Above the road out of Bowmore, along the shore of Loch Indaal outside

Brigend, there is a monument on a hill to Iain Og Ile, Young John of

Islay. John Francis Campbell has been lauded as ''the world-famous

father of Celtic folklore studies'', a collector of Gaelic stories.

Beyond the monument through the trees is the white bulk of Islay

House, where Iain Og was never to live as laird of Islay because of the

sequestration of his father. James Morrison of Basildon Park, Berkshire,

purchased Islay in 1853 for almost half a million pounds.

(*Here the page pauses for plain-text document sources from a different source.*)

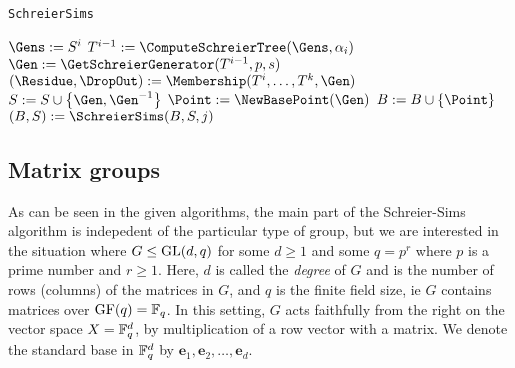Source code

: \begin{algorithm} 
\dontprintsemicolon
\caption{\texttt{SchreierSims}}



\Begin
{
  $\Gens := S^i$ \;
  $T^{i - 1} := \ComputeSchreierTree(\Gens, \alpha_i)$ \; \label{alg:ss_comp_tree}
  {
    {
      $\Gen := \GetSchreierGenerator(T^{i - 1}, p, s)$ \;
      {
        $(\Residue, \DropOut) := \Membership(T^i, \dotsc, T^k, \Gen)$ \;
        {
          $S := S \cup \set{\Gen, \Gen^{-1}}$ \;
          {
            $\Point := \NewBasePoint(\Gen)$ \;
            $B := B \cup \set{\Point}$ \;
          }
          {
            $(B, S) := \SchreierSims(B, S, j)$ \;
          }
        }
      }    
    }
  }
}
\label{alg:ss}
\end{algorithm}

\subsection{Matrix groups}
As can be seen in the given algorithms, the main part of the
Schreier-Sims algorithm is indepedent of the particular type of group,
but we are interested in the situation where $G \leq \operatorname{GL}(d, q)$ for
some $d \geq 1$ and some $q = p^r$ where $p$ is a prime number and $r
\geq 1$. Here, $d$ is called the \emph{degree} of $G$ and is the
number of rows (columns) of the matrices in $G$, and $q$ is the finite
field size, ie $G$ contains matrices over $\operatorname{GF}(q) = \mathbb{F}_q$. In this
setting, $G$ acts faithfully from the right on the vector space $X = \mathbb{F}_q^d$, by multiplication of a row vector with a matrix. We denote the standard base in $\mathbb{F}_q^d$ by $\mathbf{e}_1, \mathbf{e}_2, \dotsc, \mathbf{e}_d$.

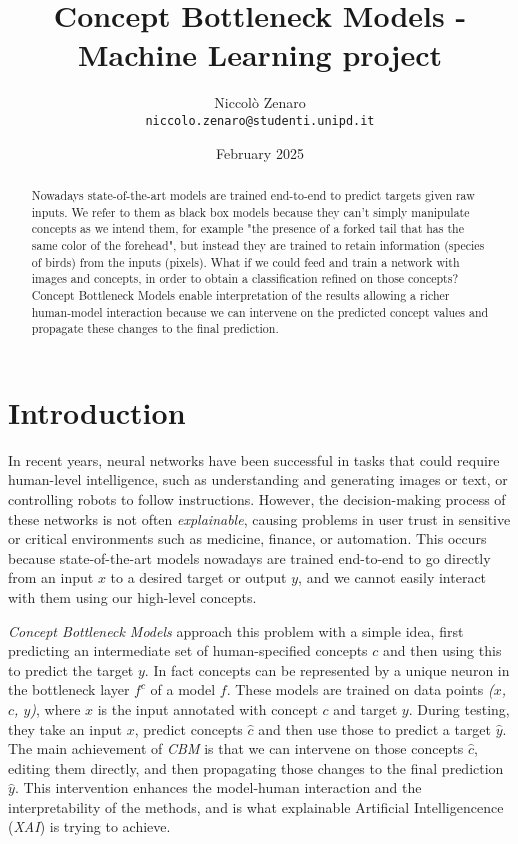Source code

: \documentclass[10pt, twocolumn, letterpaper]{article}
\begin{document}
\title{Concept Bottleneck Models - Machine Learning project}
\author{Niccolò Zenaro\\
{\tt\small niccolo.zenaro@studenti.unipd.it}
}
\date{February 2025}
\maketitle

\begin{abstract}
    Nowadays state-of-the-art models are trained end-to-end to predict targets given raw inputs. We refer to them as black box models because they can't simply manipulate concepts as we intend them, for example "the presence of a forked tail that has the same color of the forehead", but instead they are trained to retain information (species of birds) from the inputs (pixels). What if we could feed and train a network with images and concepts, in order to obtain a classification refined on those concepts? Concept Bottleneck Models enable interpretation of the results allowing a richer human-model interaction because we can intervene on the predicted concept values and propagate these changes to the final prediction.  
    
\end{abstract}

\section{Introduction}
In recent years, neural networks have been successful in tasks that could require human-level intelligence, such as understanding and generating images or text, or controlling robots to follow instructions. However, the decision-making process of these networks is not often \textit{explainable}, causing problems in user trust in sensitive or critical environments such as medicine, finance, or automation. This occurs because state-of-the-art models nowadays are trained end-to-end to go directly from an input $x$ to a desired target or output $y$, and we cannot easily interact with them using our high-level concepts. 

\textit{Concept Bottleneck Models} approach this problem with a simple idea, first predicting an intermediate set of human-specified concepts $c$ and then using this to predict the target $y$. In fact concepts can be represented by a unique neuron in the bottleneck layer ${f^c}$ of a model $f$. These models are trained on data points \textit{($x$, $c$, $y$)}, where $x$ is the input annotated with concept $c$ and target $y$. During testing, they take an input $x$, predict concepts ${\hat{c}}$ and then use those to predict a target ${\hat{y}}$. The main achievement of \textit{CBM} is that we can intervene on those concepts ${\hat{c}}$, editing them directly, and then propagating those changes to the final prediction ${\hat{y}}$. This intervention enhances the model-human interaction and the interpretability of the methods, and is what explainable Artificial Intelligencence (\textit{XAI}) is trying to achieve.
\end{document}
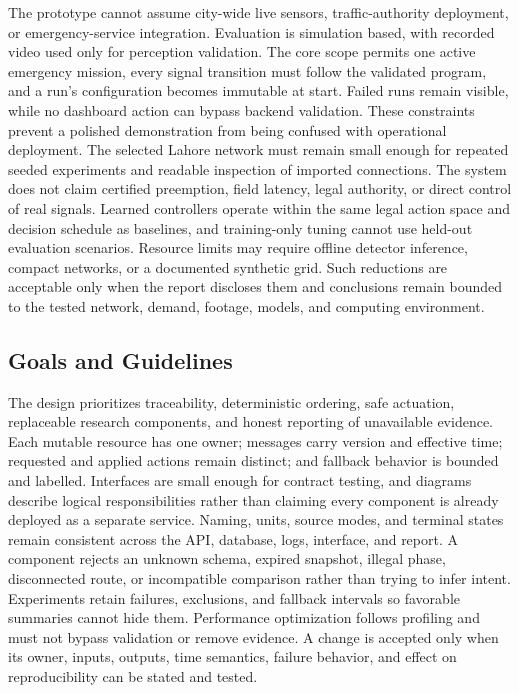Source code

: The prototype cannot assume city-wide live sensors, traffic-authority deployment, or emergency-service integration. Evaluation is simulation based, with recorded video used only for perception validation. The core scope permits one active emergency mission, every signal transition must follow the validated program, and a run's configuration becomes immutable at start. Failed runs remain visible, while no dashboard action can bypass backend validation. These constraints prevent a polished demonstration from being confused with operational deployment. The selected Lahore network must remain small enough for repeated seeded experiments and readable inspection of imported connections. The system does not claim certified preemption, field latency, legal authority, or direct control of real signals. Learned controllers operate within the same legal action space and decision schedule as baselines, and training-only tuning cannot use held-out evaluation scenarios. Resource limits may require offline detector inference, compact networks, or a documented synthetic grid. Such reductions are acceptable only when the report discloses them and conclusions remain bounded to the tested network, demand, footage, models, and computing environment.

\subsection{Goals and Guidelines}

The design prioritizes traceability, deterministic ordering, safe actuation, replaceable research components, and honest reporting of unavailable evidence. Each mutable resource has one owner; messages carry version and effective time; requested and applied actions remain distinct; and fallback behavior is bounded and labelled. Interfaces are small enough for contract testing, and diagrams describe logical responsibilities rather than claiming every component is already deployed as a separate service. Naming, units, source modes, and terminal states remain consistent across the API, database, logs, interface, and report. A component rejects an unknown schema, expired snapshot, illegal phase, disconnected route, or incompatible comparison rather than trying to infer intent. Experiments retain failures, exclusions, and fallback intervals so favorable summaries cannot hide them. Performance optimization follows profiling and must not bypass validation or remove evidence. A change is accepted only when its owner, inputs, outputs, time semantics, failure behavior, and effect on reproducibility can be stated and tested.


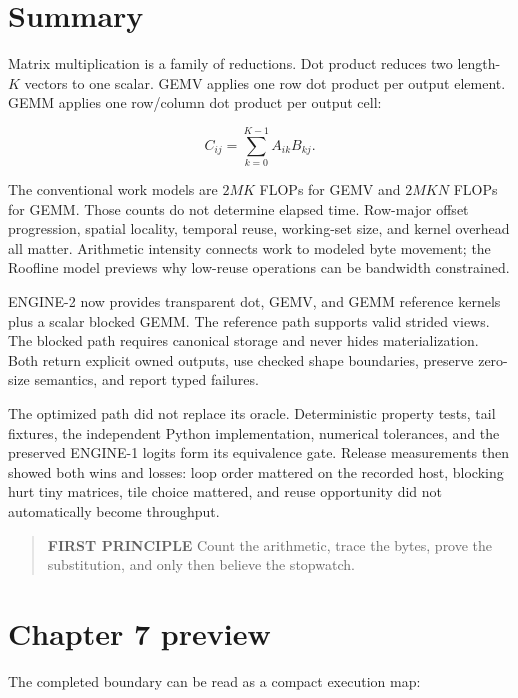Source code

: \section{Summary}\label{summary-5}

Matrix multiplication is a family of reductions. Dot product reduces two
length-\(K\) vectors to one scalar. GEMV applies one row dot product per
output element. GEMM applies one row/column dot product per output cell:

\begin{equation}
C_{ij}=\sum_{k=0}^{K-1}A_{ik}B_{kj}.
\end{equation}

The conventional work models are \(2MK\) FLOPs for GEMV and \(2MKN\)
FLOPs for GEMM. Those counts do not determine elapsed time. Row-major
offset progression, spatial locality, temporal reuse, working-set size,
and kernel overhead all matter. Arithmetic intensity connects work to
modeled byte movement; the Roofline model previews why low-reuse
operations can be bandwidth constrained.

ENGINE-2 now provides transparent dot, GEMV, and GEMM reference kernels
plus a scalar blocked GEMM. The reference path supports valid strided
views. The blocked path requires canonical storage and never hides
materialization. Both return explicit owned outputs, use checked shape
boundaries, preserve zero-size semantics, and report typed failures.

The optimized path did not replace its oracle. Deterministic property
tests, tail fixtures, the independent Python implementation, numerical
tolerances, and the preserved ENGINE-1 logits form its equivalence gate.
Release measurements then showed both wins and losses: loop order
mattered on the recorded host, blocking hurt tiny matrices, tile choice
mattered, and reuse opportunity did not automatically become throughput.

\begin{quote}
\textbf{FIRST PRINCIPLE} Count the arithmetic, trace the bytes, prove
the substitution, and only then believe the stopwatch.
\end{quote}

\section{Chapter 7 preview}\label{chapter-7-preview}

The completed boundary can be read as a compact execution map:


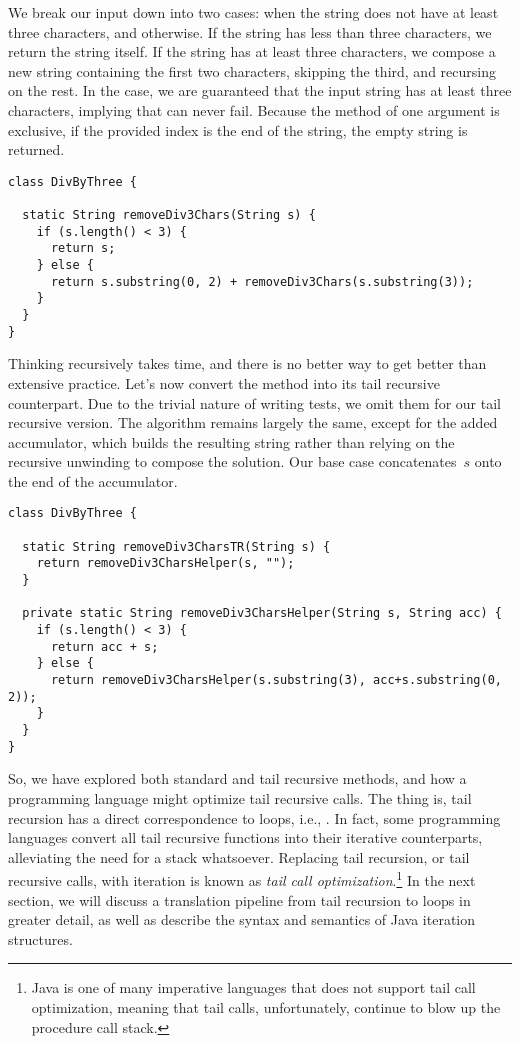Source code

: We break our input down into two cases: when the string does not have at least three characters, and otherwise. 
If the string has less than three characters, we return the string itself. 
If the string has at least three characters, we compose a new string containing the first two characters, skipping the third, and recursing on the rest. 
In the  case, we are guaranteed that the input string has at least three characters, implying that  can never fail. 
Because the  method of one argument is exclusive, if the provided index is the end of the string, the empty string is returned.

\begin{lstlisting}[language=MyJava]
class DivByThree {

  static String removeDiv3Chars(String s) {
    if (s.length() < 3) {
      return s;
    } else {
      return s.substring(0, 2) + removeDiv3Chars(s.substring(3));
    }
  }
}
\end{lstlisting}

Thinking recursively takes time, and there is no better way to get better than extensive practice. Let's now convert the method into its tail recursive counterpart. 
Due to the trivial nature of writing tests, we omit them for our tail recursive version. 
The algorithm remains largely the same, except for the added accumulator, which builds the resulting string rather than relying on the recursive unwinding to compose the solution. 
Our base case concatenates~$s$ onto the end of the accumulator.

\begin{lstlisting}[language=MyJava]
class DivByThree {

  static String removeDiv3CharsTR(String s) {
    return removeDiv3CharsHelper(s, "");
  }

  private static String removeDiv3CharsHelper(String s, String acc) {
    if (s.length() < 3) {
      return acc + s;
    } else {
      return removeDiv3CharsHelper(s.substring(3), acc+s.substring(0, 2));
    }
  }
}
\end{lstlisting}

So, we have explored both standard and tail recursive methods, and how a programming language might optimize tail recursive calls. 
The thing is, tail recursion has a direct correspondence to loops, i.e., . 
In fact, some programming languages convert all tail recursive functions into their iterative counterparts, alleviating the need for a stack whatsoever.
Replacing tail recursion, or tail recursive calls, with iteration is known as \emph{tail call optimization}.\footnote{Java is one of many imperative languages that does not support tail call optimization, meaning that tail calls, unfortunately, continue to blow up the procedure call stack.} 
In the next section, we will discuss a translation pipeline from tail recursion to loops in greater detail, as well as describe the syntax and semantics of Java iteration structures.

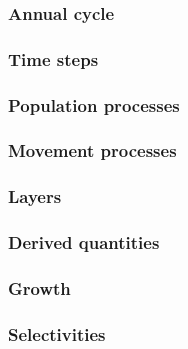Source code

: \subsubsection{Annual cycle}

\subsubsection{Time steps}

\subsubsection{Population processes}

\subsubsection{Movement processes}

\subsubsection{Layers}

\subsubsection{Derived quantities}

\subsubsection{Growth}

\subsubsection{Selectivities}


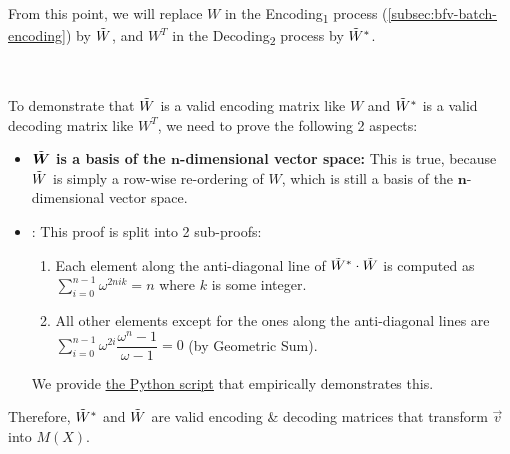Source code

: $ $

$ $

From this point, we will replace $W$ in the \textsf{Encoding\textsubscript{1}} process (\autoref{subsec:bfv-batch-encoding}) by $\hathat{W}$, and $W^T$ in the \textsf{Decoding\textsubscript{2}} process by $\hathat{W}^*$. 

$ $

To demonstrate that $\hathat{W}$ is a valid encoding matrix like $W$ and $\hathat{W}^*$ is a valid decoding matrix like $W^T$, we need to prove the following 2 aspects:
\begin{itemize}[leftmargin=3\parindent]

\item \textbf{${\hathat{\bm W}}$ is a basis of the $\bm{n}$-dimensional vector space:} This is true, because $\hathat{W}$ is simply a row-wise re-ordering of $W$, which is still a basis of the $\bm{n}$-dimensional vector space.

\item {}: This proof is split into 2 sub-proofs: 
\begin{enumerate}[leftmargin=2\parindent]
\item {} Each element along the anti-diagonal line of \boldmath$\hathat{ W}^{ *} \cdot \hathat{ W}$ is computed as $\sum\limits_{i=0}^{n-1} \omega^{2nik} = n$ where $k$ is some integer.
\item {} All other elements except for the ones along the anti-diagonal lines are $\sum\limits_{i=0}^{n-1}\omega^{2i} \dfrac{\omega^n - 1}{\omega - 1} = 0$ (by Geometric Sum). 
\end{enumerate}

We provide \href{https://github.com/fhetextbook/fhe-textbook/blob/main/source%20code/bfv_j_matrix_inverse_proof.py}{\underline{the Python script}} that empirically demonstrates this. 

\end{itemize}




Therefore, $\hathat{W}^*$ and $\hathat{W}$ are valid encoding \& decoding matrices that transform $\vec{v}$ into $M(X)$. 

$ $


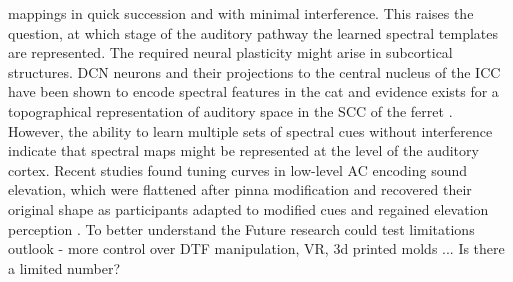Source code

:mappings in quick succession and with minimal interference. This raises the question, at which stage of the auditory pathway the learned spectral templates are represented. The required neural plasticity might arise in subcortical structures. DCN neurons and their projections to the central nucleus of the ICC have been shown to encode spectral features in the cat \citep{davis_auditory_2003} and evidence exists for a topographical representation of auditory space in the SCC of the ferret \citep{king_spatial_1987}. However, the ability to learn multiple sets of spectral cues without interference indicate that spectral maps might be represented at the level of the auditory cortex. Recent studies found tuning curves in low-level AC encoding sound elevation, which were flattened after pinna modification and recovered their original shape as participants adapted to modified cues and regained elevation perception \citep{trapeau_encoding_2018}. To better understand the 
Future research could test limitations  outlook - more control over DTF manipulation, VR, 3d printed molds ...
Is there a limited number? 


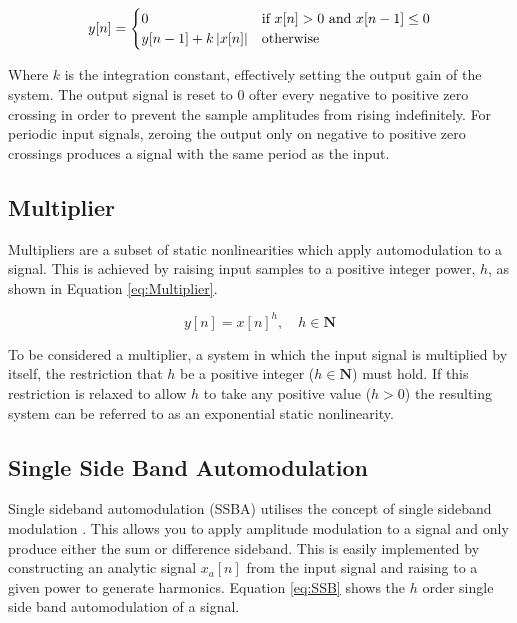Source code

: 		\begin{equation}
			y[n] = \begin{cases}
				0 & \text{if $x[n] > 0$ and $x[n - 1] \leq 0$} \\
				y[n - 1] + k\left|x[n]\right| & \text{otherwise}
			\end{cases}
			\label{eq:Integrator}
		\end{equation}

		Where $k$ is the integration constant, effectively setting the output gain of the system. The output signal
		is reset to 0 ofter every negative to positive zero crossing in order to prevent the sample amplitudes from
		rising indefinitely. For periodic input signals, zeroing the output only on negative to positive zero
		crossings produces a signal with the same period as the input.

	\subsection{Multiplier}
	\label{sec:Excitation-Methods-Multiplier}
		Multipliers are a subset of static nonlinearities which apply automodulation to a signal. This is achieved
		by raising input samples to a positive integer power, $h$, as shown in Equation \ref{eq:Multiplier}.

		\begin{equation}
			y[n] = x[n]^{h}, \quad h \in \textbf{N}
			\label{eq:Multiplier}
		\end{equation}

		To be considered a multiplier, a system in which the input signal is multiplied by itself, the restriction
		that $h$ be a positive integer ($h \in \textbf{N}$) must hold. If this restriction is relaxed to allow $h$
		to take any positive value ($h > 0$) the resulting system can be referred to as an exponential static
		nonlinearity.

	\subsection{Single Side Band Automodulation}
	\label{sec:Excitation-Methods-SSBA}
		Single sideband automodulation (SSBA) utilises the concept of single sideband modulation
		\citep{corinthios2009signals}. This allows you to apply amplitude modulation to a signal and only produce
		either the sum or difference sideband. This is easily implemented by constructing an analytic signal
		$x_{a}[n]$ from the input signal and raising to a given power to generate harmonics. Equation \ref{eq:SSB}
		shows the $h$ order single side band automodulation of a signal.

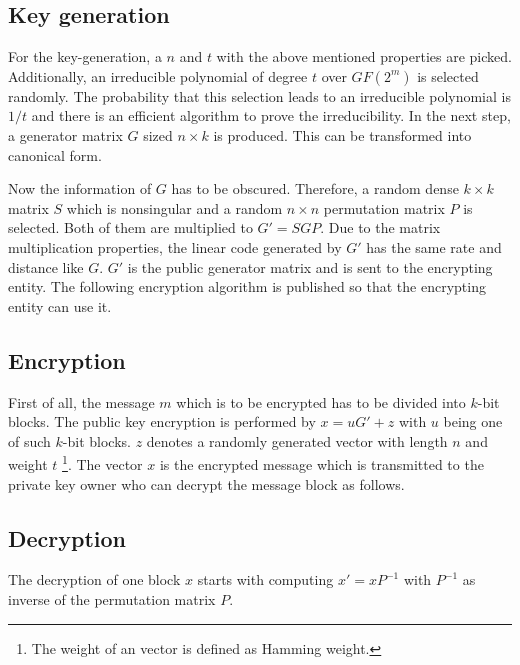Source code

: \subsection*{Key generation}
For the key-generation, a $n$ and $t$ with the above mentioned properties are picked. Additionally, an irreducible polynomial of degree $t$ over $GF(2^m)$  is selected randomly. The probability that this selection leads to an irreducible polynomial is $1/t$ and there is an efficient algorithm to prove the irreducibility\cite{berlekamp1968algebraic}.
In the next step, a generator matrix $G$ sized $n \times k$ is produced. This can be transformed into canonical form. 

Now the information of $G$ has to be obscured. Therefore, a random dense $k \times k$ matrix $S$ which is nonsingular and a random $n \times n$ permutation matrix $P$ is selected. Both of them are multiplied to $G' = SGP$. Due to the matrix multiplication properties, the linear code generated by $G'$ has the same rate and distance like $G$. $G'$ is the public generator matrix and is sent to the encrypting entity. 
\newline
\newline
The following encryption algorithm is published so that the encrypting entity can use it. 

\subsection*{Encryption}
First of all, the message $m$ which is to be encrypted has to be divided into $k$-bit blocks. The public key encryption is performed by $x = uG' + z$ with $u$ being one of such $k$-bit blocks. $z$ denotes a randomly generated vector with length $n$ and weight $t$ \footnote{The weight of an vector is defined as Hamming weight.}.
\newline
\newline
The vector $x$ is the encrypted message which is transmitted to the private key owner who can decrypt the message block as follows. 

\subsection*{Decryption}
The decryption of one block $x$ starts with computing $x' = xP^{-1}$ with $P^{-1}$ as inverse of the permutation matrix $P$. 

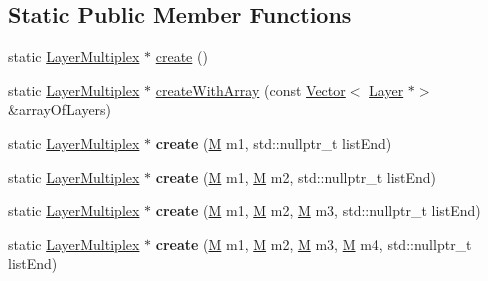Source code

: \subsection*{Static Public Member Functions}
\begin{DoxyCompactItemize}
\item 
static \hyperlink{classLayerMultiplex}{Layer\+Multiplex} $\ast$ \hyperlink{classLayerMultiplex_ab95b14187c4219ab1052b8708052dfdc}{create} ()
\item 
static \hyperlink{classLayerMultiplex}{Layer\+Multiplex} $\ast$ \hyperlink{classLayerMultiplex_ae44d19293d847a1602d353567281a1ff}{create\+With\+Array} (const \hyperlink{classVector}{Vector}$<$ \hyperlink{classLayer}{Layer} $\ast$$>$ \&array\+Of\+Layers)
\item 
\mbox{\label{classLayerMultiplex_abeedbf06c1ca0f438f8938cbccf5ae3c}} 
static \hyperlink{classLayerMultiplex}{Layer\+Multiplex} $\ast$ {\bfseries create} (\hyperlink{classLayerMultiplex_a47ea9ae27cb9c95490a017ab01952487}{M} m1, std\+::nullptr\+\_\+t list\+End)
\item 
\mbox{\label{classLayerMultiplex_a9eee0dfaf1fe6daaf857b1eff44c2e98}} 
static \hyperlink{classLayerMultiplex}{Layer\+Multiplex} $\ast$ {\bfseries create} (\hyperlink{classLayerMultiplex_a47ea9ae27cb9c95490a017ab01952487}{M} m1, \hyperlink{classLayerMultiplex_a47ea9ae27cb9c95490a017ab01952487}{M} m2, std\+::nullptr\+\_\+t list\+End)
\item 
\mbox{\label{classLayerMultiplex_a81f72762016839c1b89af404e3e13f19}} 
static \hyperlink{classLayerMultiplex}{Layer\+Multiplex} $\ast$ {\bfseries create} (\hyperlink{classLayerMultiplex_a47ea9ae27cb9c95490a017ab01952487}{M} m1, \hyperlink{classLayerMultiplex_a47ea9ae27cb9c95490a017ab01952487}{M} m2, \hyperlink{classLayerMultiplex_a47ea9ae27cb9c95490a017ab01952487}{M} m3, std\+::nullptr\+\_\+t list\+End)
\item 
\mbox{\label{classLayerMultiplex_a16a4a13b9b81bf188bf33c111c1d4ea3}} 
static \hyperlink{classLayerMultiplex}{Layer\+Multiplex} $\ast$ {\bfseries create} (\hyperlink{classLayerMultiplex_a47ea9ae27cb9c95490a017ab01952487}{M} m1, \hyperlink{classLayerMultiplex_a47ea9ae27cb9c95490a017ab01952487}{M} m2, \hyperlink{classLayerMultiplex_a47ea9ae27cb9c95490a017ab01952487}{M} m3, \hyperlink{classLayerMultiplex_a47ea9ae27cb9c95490a017ab01952487}{M} m4, std\+::nullptr\+\_\+t list\+End)
$$
\end{DoxyCompactItemize}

By 1857 Islay was divided into five estates. In 1964 John Granville

Morrison, MP for Wiltshire, was created Lord Margadale of Islay, taking

his title from a favourite sporting area in the remote north-eastern

part of the island. But the Morrisons are out of Islay House, which is

now owned by an American.

My pilgrimage down the Rinns of Islay in search of the great voices of

Gaelic song halts at another model village, Port Charlotte, begun in

1828 and named after Walter Frederick Campbell's mother. After a meal in

the excellent Croft Kitchen we climb the hill to the Museum of Islay

Life in a former church. Here you can see the old manual telephone

exchange which kept Islay folks in touch with one another (in Gaelic, of

course) before automation came. You can also see the juxtaposition of

leisure and labour: a parlour game from Islay House, The Raiders by

Airship to Potsdam, and a lobster creel of hooped hazel wands. Look also

at the equine carpet slippers worn when horses cut the lawns of Islay

House in the days before ride-on motorised mowers.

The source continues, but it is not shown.